I spent a happy hour and fifteen minutes there before leaving with several gifts for friends, a new Daunt Books linen bag (free, with a 20£ purchase, so essentially impossible for me to have left without one) and a slim volume of poetry called Endpoint and Other Poems, the last collection of poems by American writer John Updike, who passed away in January of 2009. While on the Eurostar back to Paris, I read the whole collection, which included this sonnet, called “Evening Concert, Sainte-Chapelle”:

Evening Concert, Sainte-Chapelle

The celebrated windows flamed with light
directly pouring north across the Seine;
we rustled into place. Then violins
vaunting Vivaldi’s strident strength, then Brahms,
seemed to suck with their passionate sweetness,
bit by bit, the vigor from the red,
the blazing blue, so that the listening eye
saw suddenly the thick black lines, in shapes
of shield and cross and strut and brace, that held
the holy glowing fantasy together.
The music surged; the glow became a milk,
a whisper to the eye, a glimmer ebbed
until our beating hearts, our violins
were cased in thin but solid sheets of lead.

~ John Updike

The poem struck me the first time I read it with the power of its imagery, the fantastic mixture of senses, the rhythm and forceful, corporeal precision of its observations. Today, after waiting in a tremendously long queue, I visited Sainte-Chapelle, on l‘île de la Cité, and just by chance happened to have Updike’s book with me in my bag. Remembering the sonnet, I pulled it out and read it again, beneath the fantastic vitreaux he is writing about, surrounded at some moments by shush-induced silence, at others by rising voices and laughter.
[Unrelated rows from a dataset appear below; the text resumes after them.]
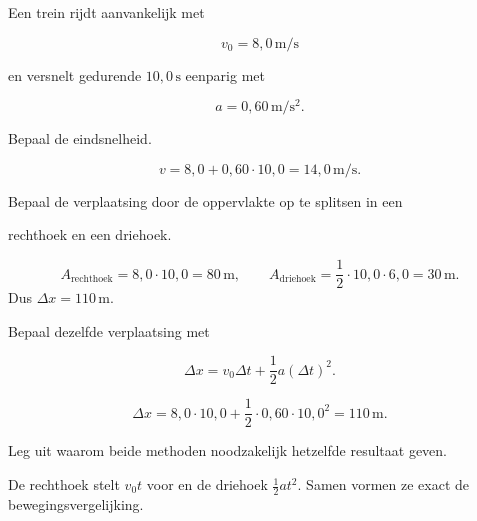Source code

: \documentclass{ximera}
\begin{document}
\begin{oefening}{\oefU\ESS}

Een trein rijdt aanvankelijk met

\[v_0=8,0\,\mathrm{m/s}\]

en versnelt gedurende $10,0\,\mathrm{s}$ eenparig met

\[a=0,60\,\mathrm{m/s^2}.\]

\begin{question}

Bepaal de eindsnelheid.

\begin{oplossing}
\[v=8,0+0,60\cdot10,0=14,0\,\mathrm{m/s}.\]
\end{oplossing}

\end{question}

\begin{question}

Bepaal de verplaatsing door de oppervlakte op te splitsen in een

rechthoek en een driehoek.

\begin{oplossing}
\[A_{\mathrm{rechthoek}}=8,0\cdot10,0=80\,\mathrm{m}, \qquad A_{\mathrm{driehoek}}=\frac12\cdot10,0\cdot6,0=30\,\mathrm{m}.\]
Dus \(\Delta x=110\,\mathrm{m}\).
\end{oplossing}

\end{question}

\begin{question}

Bepaal dezelfde verplaatsing met

\[\Delta x=v_0\Delta t+\frac12a(\Delta t)^2.\]

\begin{oplossing}
\[\Delta x=8,0\cdot10,0+\frac12\cdot0,60\cdot10,0^2=110\,\mathrm{m}.\]
\end{oplossing}

\end{question}

\begin{question}

Leg uit waarom beide methoden noodzakelijk hetzelfde resultaat geven.

\begin{oplossing}
De rechthoek stelt \(v_0t\) voor en de driehoek \(\frac12at^2\). Samen vormen ze exact de bewegingsvergelijking.
\end{oplossing}

\end{question}

\end{oefening}
\end{document}
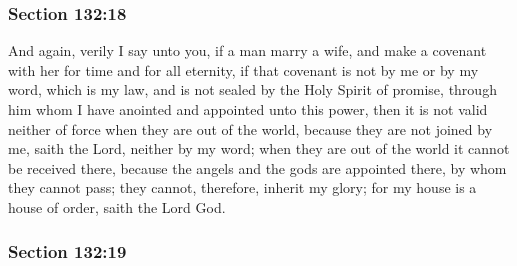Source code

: 
	\subsubsection{Section 132:18} %
		\label{DC132-18}

		And again, verily I say unto you, if a man marry a wife, and make a covenant with her for time and for all eternity, if that covenant is not by me or by my word, which is my law, and is not sealed by the Holy Spirit of promise, through him whom I have anointed and appointed unto this power, then it is not valid neither of force when they are out of the world, because they are not joined by me, saith the Lord, neither by my word; when they are out of the world it cannot be received there, because the angels and the gods are appointed there, by whom they cannot pass; they cannot, therefore, inherit my glory; for my house is a house of order, saith the Lord God.


	\subsubsection{Section 132:19} %
		\label{DC132-19}


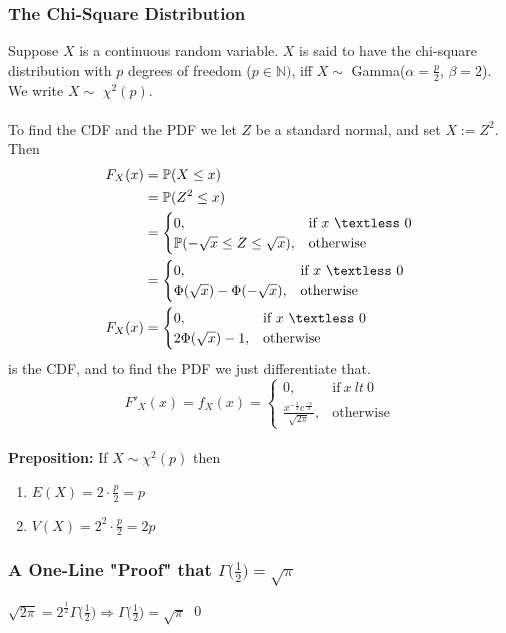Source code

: \documentclass{article}
\newcommand{\N}{\mathbb{N}}
\newcommand{\bbP}{\mathbb{P}}
\newcommand{\lt}{\textless}
\newcommand{\imply}{\Rightarrow}
\newcommand{\x}{\cdot}
\newcommand{\Ga}{\Gamma}
\newcommand{\al}{\alpha}
\newcommand{\be}{\beta}
\begin{document}
\subsubsection{The Chi-Square Distribution}
Suppose $X$ is a continuous random variable. $X$ is said to have the chi-square distribution with $p$ degrees of freedom ($p \in \N)$, iff $X \sim$ Gamma($\al = \frac{p}{2}$, $\be = 2$). We write $X \sim$ $\chi^{2}(p)$.\\\\
To find the CDF and the PDF we let $Z$ be a standard normal, and set $X := Z^2$. Then
\begin{align*}
	F_{X}(x) &= \bbP(X \leq x)\\
			&= \bbP(Z^{2} \leq x)\\
			&=
				\begin{cases}
					0, &\text{if}\ x\ \lt\ 0\\
					\bbP(-\sqrt{x} \leq Z \leq \sqrt{x}), &\text{otherwise}
				\end{cases}\\
			&=
				\begin{cases}
					0, &\text{if}\ x\ \lt\ 0\\
					\Phi(\sqrt{x}) - \Phi(-\sqrt{x}), &\text{otherwise}
				\end{cases}\\
	F_{X}(x)	&=
				\begin{cases}
					0, &\text{if}\ x\ \lt\ 0\\
					2\Phi(\sqrt{x}) -1, &\text{otherwise}
				\end{cases}
\end{align*}
is the CDF, and to find the PDF we just differentiate that.
\[	
	F'_{X}(x) = f_{X}(x) =
\begin{cases}
	0, &\text{if}\ x\ lt\ 0\\
	\frac{x^{-\frac{1}{2}}e^{\frac{-x}{2}}}{\sqrt{2 \pi}}, &\text{otherwise}
\end{cases}
\]\\
\textbf{Preposition:} If $X \sim \chi^{2}(p)$ then
\begin{enumerate}
	\item $E(X) = 2\x \frac{p}{2} = p$
	\item $V(X) = 2^2\x \frac{p}{2} = 2p$
\end{enumerate}
\subsubsection{A One-Line "Proof" that $\Ga\big(\frac{1}{2}\big) = \sqrt{\pi}$}
$\sqrt{2\pi} = 2^{\frac{1}{2}}\Ga\big(\frac{1}{2}\big) \imply \Ga\big(\frac{1}{2}\big) = \sqrt{\pi}$
\qed
\end{document}
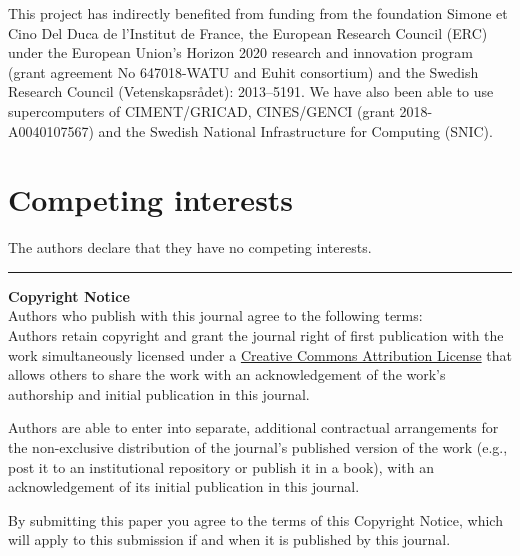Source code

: \documentclass{../jors}
\begin{document}

This project has indirectly benefited from funding from the foundation Simone et
Cino Del Duca de l'Institut de France, the European Research Council (ERC)
under the European Union's Horizon 2020 research and innovation program (grant
agreement No 647018-WATU and Euhit consortium) and the Swedish Research Council
(Vetenskapsr{\aa}det): 2013--5191.
%
We have also been able to use supercomputers of CIMENT/GRICAD, CINES/GENCI
(grant 2018-A0040107567) and the Swedish National Infrastructure for Computing
(SNIC).

\section*{Competing interests}


The authors declare that they have no competing interests.






\rule{\textwidth}{1pt}

{\bf Copyright Notice} \\
Authors who publish with this journal agree to the following terms: \\

Authors retain copyright and grant the journal right of first publication with
the work simultaneously licensed under a
\href{http://creativecommons.org/licenses/by/3.0/}{Creative Commons Attribution
License} that allows others to share the work with an acknowledgement of the
work's authorship and initial publication in this journal.

Authors are able to enter into separate, additional contractual arrangements
for the non-exclusive distribution of the journal's published version of the
work (e.g., post it to an institutional repository or publish it in a book),
with an acknowledgement of its initial publication in this journal.

By submitting this paper you agree to the terms of this Copyright Notice, which
will apply to this submission if and when it is published by this journal.
\end{document}
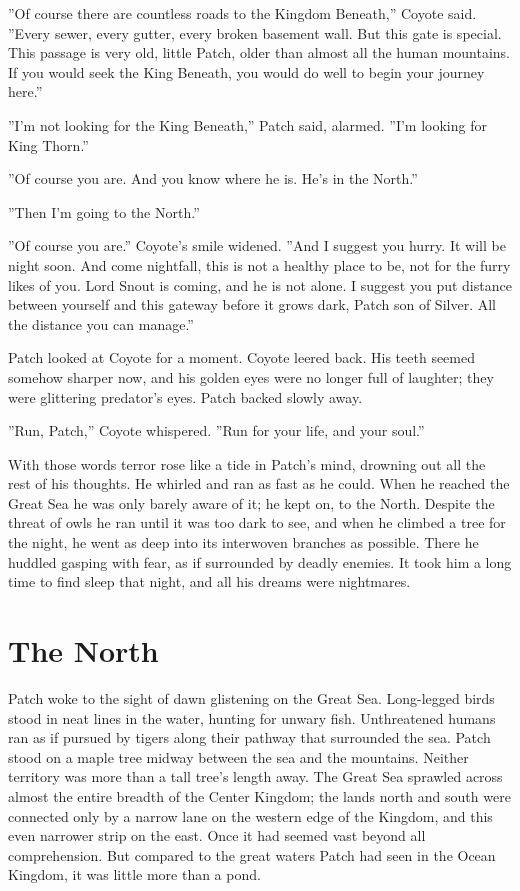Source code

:\documentclass[12pt]{book}
\begin{document}
''Of course there are countless roads to the Kingdom Beneath,'' Coyote said. ''Every sewer, every gutter, every broken basement wall. But this gate is special. This passage is very old, little Patch, older than almost all the human mountains. If you would seek the King Beneath, you would do well to begin your journey here.''

''I'm not looking for the King Beneath,'' Patch said, alarmed. ''I'm looking for King Thorn.''

''Of course you are. And you know where he is. He's in the North.''

''Then I'm going to the North.''

''Of course you are.'' Coyote's smile widened. ''And I suggest you hurry. It will be night soon. And come nightfall, this is not a healthy place to be, not for the furry likes of you. Lord Snout is coming, and he is not alone. I suggest you put distance between yourself and this gateway before it grows dark, Patch son of Silver. All the distance you can manage.''

Patch looked at Coyote for a moment. Coyote leered back. His teeth seemed somehow sharper now, and his golden eyes were no longer full of laughter; they were glittering predator's eyes. Patch backed slowly away.

''Run, Patch,'' Coyote whispered. ''Run for your life, and your soul.''

With those words terror rose like a tide in Patch's mind, drowning out all the rest of his thoughts. He whirled and ran as fast as he could. When he reached the Great Sea he was only barely aware of it; he kept on, to the North. Despite the threat of owls he ran until it was too dark to see, and when he climbed a tree for the night, he went as deep into its interwoven branches as possible. There he huddled gasping with fear, as if surrounded by deadly enemies. It took him a long time to find sleep that night, and all his dreams were nightmares.


\section{The North}

Patch woke to the sight of dawn glistening on the Great Sea. Long-legged birds stood in neat lines in the water, hunting for unwary fish. Unthreatened humans ran as if pursued by tigers along their pathway that surrounded the sea. Patch stood on a maple tree midway between the sea and the mountains. Neither territory was more than a tall tree's length away. The Great Sea sprawled across almost the entire breadth of the Center Kingdom; the lands north and south were connected only by a narrow lane on the western edge of the Kingdom, and this even narrower strip on the east. Once it had seemed vast beyond all comprehension. But compared to the great waters Patch had seen in the Ocean Kingdom, it was little more than a pond.
\end{document}
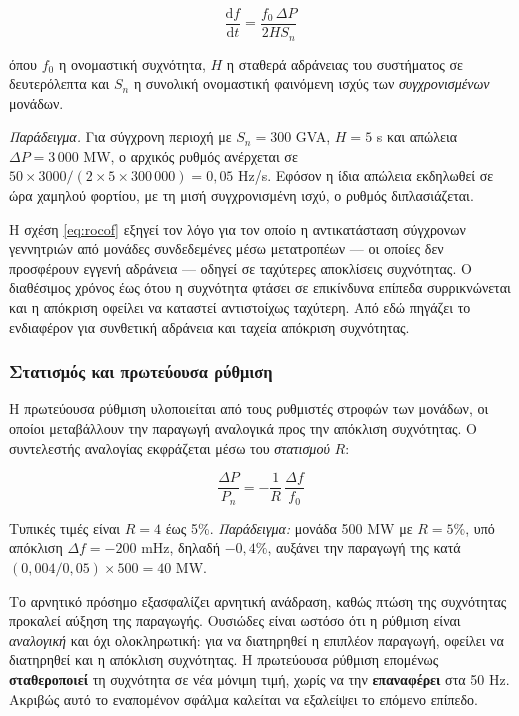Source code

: \begin{equation}
\frac{\mathrm{d}f}{\mathrm{d}t} = \frac{f_0 \, \Delta P}{2 H S_n}
\label{eq:rocof}
\end{equation}

όπου $f_0$ η ονομαστική συχνότητα, $H$ η σταθερά αδράνειας του συστήματος σε δευτερόλεπτα
και $S_n$ η συνολική ονομαστική φαινόμενη ισχύς των \emph{συγχρονισμένων} μονάδων.

\emph{Παράδειγμα.} Για σύγχρονη περιοχή με $S_n = 300$ GVA, $H = 5$ s και απώλεια
$\Delta P = 3\,000$ MW, ο αρχικός ρυθμός ανέρχεται σε
$50 \times 3000 / (2 \times 5 \times 300\,000) = 0{,}05$ Hz/s. Εφόσον η ίδια απώλεια
εκδηλωθεί σε ώρα χαμηλού φορτίου, με τη μισή συγχρονισμένη ισχύ, ο ρυθμός διπλασιάζεται.

Η σχέση \eqref{eq:rocof} εξηγεί τον λόγο για τον οποίο η αντικατάσταση σύγχρονων
γεννητριών από μονάδες συνδεδεμένες μέσω μετατροπέων — οι οποίες δεν προσφέρουν εγγενή
αδράνεια — οδηγεί σε ταχύτερες αποκλίσεις συχνότητας. Ο διαθέσιμος χρόνος έως ότου η
συχνότητα φτάσει σε επικίνδυνα επίπεδα συρρικνώνεται και η απόκριση οφείλει να καταστεί
αντιστοίχως ταχύτερη. Από εδώ πηγάζει το ενδιαφέρον για συνθετική αδράνεια και ταχεία
απόκριση συχνότητας.

\subsubsection*{Στατισμός και πρωτεύουσα ρύθμιση}

Η πρωτεύουσα ρύθμιση υλοποιείται από τους ρυθμιστές στροφών των μονάδων, οι οποίοι
μεταβάλλουν την παραγωγή αναλογικά προς την απόκλιση συχνότητας. Ο συντελεστής αναλογίας
εκφράζεται μέσω του \emph{στατισμού} $R$:

\begin{equation}
\frac{\Delta P}{P_n} = -\frac{1}{R}\,\frac{\Delta f}{f_0}
\label{eq:droop}
\end{equation}

Τυπικές τιμές είναι $R = 4$ έως 5\%. \emph{Παράδειγμα:} μονάδα 500 MW με $R = 5\%$, υπό
απόκλιση $\Delta f = -200$ mHz, δηλαδή $-0{,}4\%$, αυξάνει την παραγωγή της κατά
$(0{,}004/0{,}05) \times 500 = 40$ MW.

Το αρνητικό πρόσημο εξασφαλίζει αρνητική ανάδραση, καθώς πτώση της συχνότητας προκαλεί
αύξηση της παραγωγής. Ουσιώδες είναι ωστόσο ότι η ρύθμιση είναι \emph{αναλογική} και όχι
ολοκληρωτική: για να διατηρηθεί η επιπλέον παραγωγή, οφείλει να διατηρηθεί και η απόκλιση
συχνότητας. Η πρωτεύουσα ρύθμιση επομένως \textbf{σταθεροποιεί} τη συχνότητα σε νέα μόνιμη
τιμή, χωρίς να την \textbf{επαναφέρει} στα 50 Hz. Ακριβώς αυτό το εναπομένον σφάλμα
καλείται να εξαλείψει το επόμενο επίπεδο.

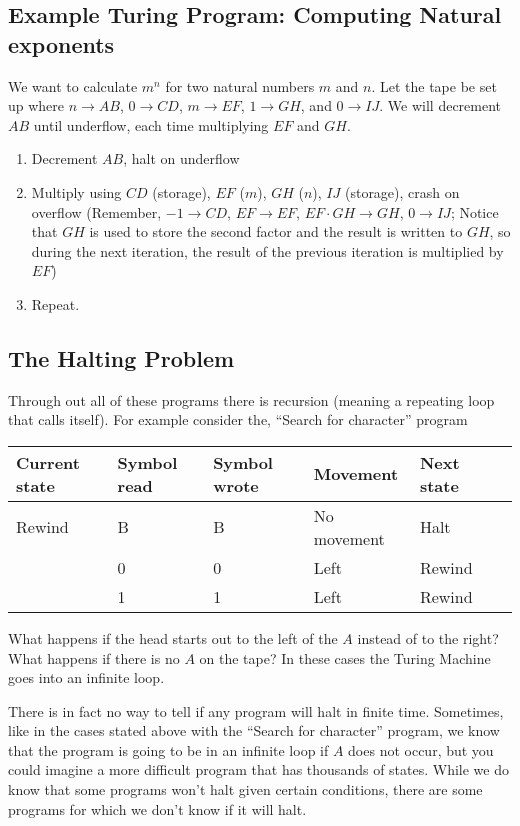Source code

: \documentclass[11pt, letterpaper, twoside, openright]{book}
\begin{document}
\subsection{Example Turing Program: Computing Natural exponents}
We want to calculate $m^n$ for two natural numbers $m$ and $n$. Let the tape be set up where $n \to AB$, $0 \to CD$, $m \to EF$, $1 \to GH$, and $0 \to IJ$. We will decrement $AB$ until underflow, each time multiplying $EF$ and $GH$.

\begin{enumerate}
\item Decrement $AB$, halt on underflow
\item Multiply using $CD$ (storage), $EF$ ($m$), $GH$ ($n$), $IJ$ (storage), crash on overflow (Remember, $-1 \to CD$, $EF \to EF$, $EF \cdot GH \to GH$, $0 \to IJ$; Notice that $GH$ is used to store the second factor and the result is written to $GH$, so during the next iteration, the result of the previous iteration is multiplied by $EF$)
\item Repeat.
\end{enumerate}

\subsection{The Halting Problem}
Through out all of these programs there is recursion (meaning a repeating loop that calls itself). For example consider the, ``Search for character'' program
 
\begin{tabular}{|l|l|l|l|l|l|}
\hline
Current state & Symbol read & Symbol wrote & Movement & Next state \\
\hline
Rewind & B & B & No movement & Halt \\
 & 0 & 0 & Left & Rewind \\
 & 1 & 1 & Left & Rewind \\
\hline
\end{tabular}

What happens if the head starts out to the left of the $A$ instead of to the right? What happens if there is no $A$ on the tape? In these cases the Turing Machine goes into an infinite loop.

There is in fact no way to tell if any program will halt in finite time. Sometimes, like in the cases stated above with the ``Search for character'' program, we know that the program is going to be in an infinite loop if $A$ does not occur, but you could imagine a more difficult program that has thousands of states. While we do know that some programs won't halt given certain conditions, there are some programs for which we don't know if it will halt.
\end{document}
The stunning vitreaux of Sainte-Chapelle, in Paris. [Photo: thorinside]

I think this is a great sonnet. Sainte-Chapelle is truly gorgeous and Updike masterfully integrates the visual experience of the stained-glass windows with the aural experience of music. He captures the power and weight of the vitreaux’s structure and the many black bars of lead which hold the thousands of panes of glass in place, and melds this with the simultaneous flow and structure of music, and the sheets of the black bars and notes which  underlie the glorious sounds of Vivaldi and Brahms. Within the sonnet,  all this melts together into a singular, magnificent and nearly frightening sensual experience, evoking both the grandeur and the limitations of the soul. But I wax unduly poetic where the poem–and the vitreaux–speak better for themselves.  Enough from me! Bonne Nuit.